Rousseff was suspended from office in May over accusations that she fiddled with state accounts to make the numbers look better in an election year.
Dilma Rousseff. (AFP Photo/Andressa Anholete)

Dilma Rousseff. (AFP Photo/Andressa Anholete)

Brazil’s suspended president Dilma Rousseff said Thursday she will demand “justice” when she defends herself next week at an impeachment trial.

Rousseff was suspended from office in May over accusations that she fiddled with state accounts to make the numbers look better in an election year.

Senators will vote on whether to remove her from office for good after an impeachment trial starting on August 25.

The leftist leader, 68, has denied breaking budget laws.

“I expect justice from the Senate,” Rousseff told a gathering of foreign correspondents on Thursday.

“In the Senate, I will argue not only for democracy and respect for the direct vote of the Brazilian people, but also for justice.”

Rousseff is widely expected to lose the impeachment vote, since media calculate that a large majority of Senators will vote against her. But she said on Thursday she was refusing to think about defeat.

She is scheduled to have half an hour on August 29 to present her defense in person. The Senate’s final vote is expected on August 31.

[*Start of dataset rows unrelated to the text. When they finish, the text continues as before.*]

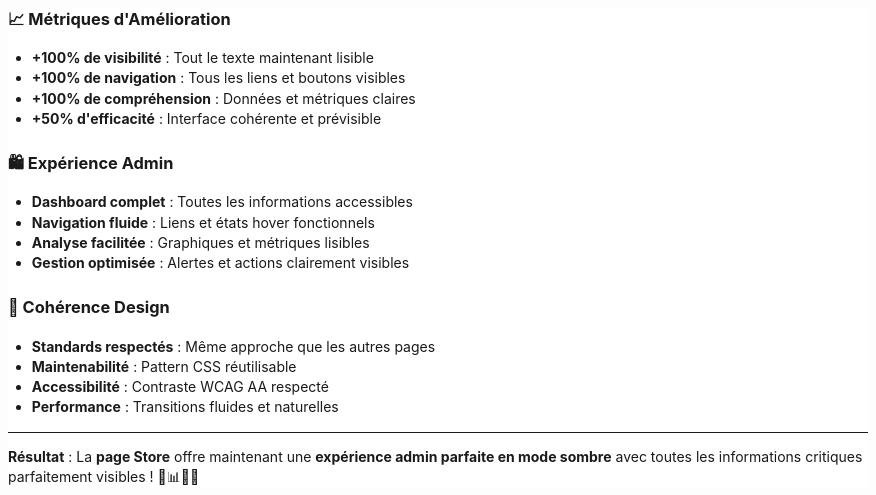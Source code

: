 ### **📈 Métriques d'Amélioration**
- **+100% de visibilité** : Tout le texte maintenant lisible
- **+100% de navigation** : Tous les liens et boutons visibles
- **+100% de compréhension** : Données et métriques claires
- **+50% d'efficacité** : Interface cohérente et prévisible

### **🛍️ Expérience Admin**
- **Dashboard complet** : Toutes les informations accessibles
- **Navigation fluide** : Liens et états hover fonctionnels
- **Analyse facilitée** : Graphiques et métriques lisibles
- **Gestion optimisée** : Alertes et actions clairement visibles

### **🎨 Cohérence Design**
- **Standards respectés** : Même approche que les autres pages
- **Maintenabilité** : Pattern CSS réutilisable
- **Accessibilité** : Contraste WCAG AA respecté
- **Performance** : Transitions fluides et naturelles

---

**Résultat** : La **page Store** offre maintenant une **expérience admin parfaite en mode sombre** avec toutes les informations critiques parfaitement visibles ! 🌙📊🏪✨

Rousseff has branded the impeachment drive a “coup” by her former vice-president and interim successor Michel Temer and other conservative rivals.

“He did not want to be a mere decorative figure. He wanted to be president,” she said. “He betrayed me.”

She said that if she was spared by the Senate, she would back a referendum on holding early elections.

The Supreme Court on Tuesday authorized an investigation into allegations that Rousseff tried to obstruct a corruption probe into the state oil firm Petrobras.

The probe has dragged in politicians on both sides of the political fence, including allies of Temer.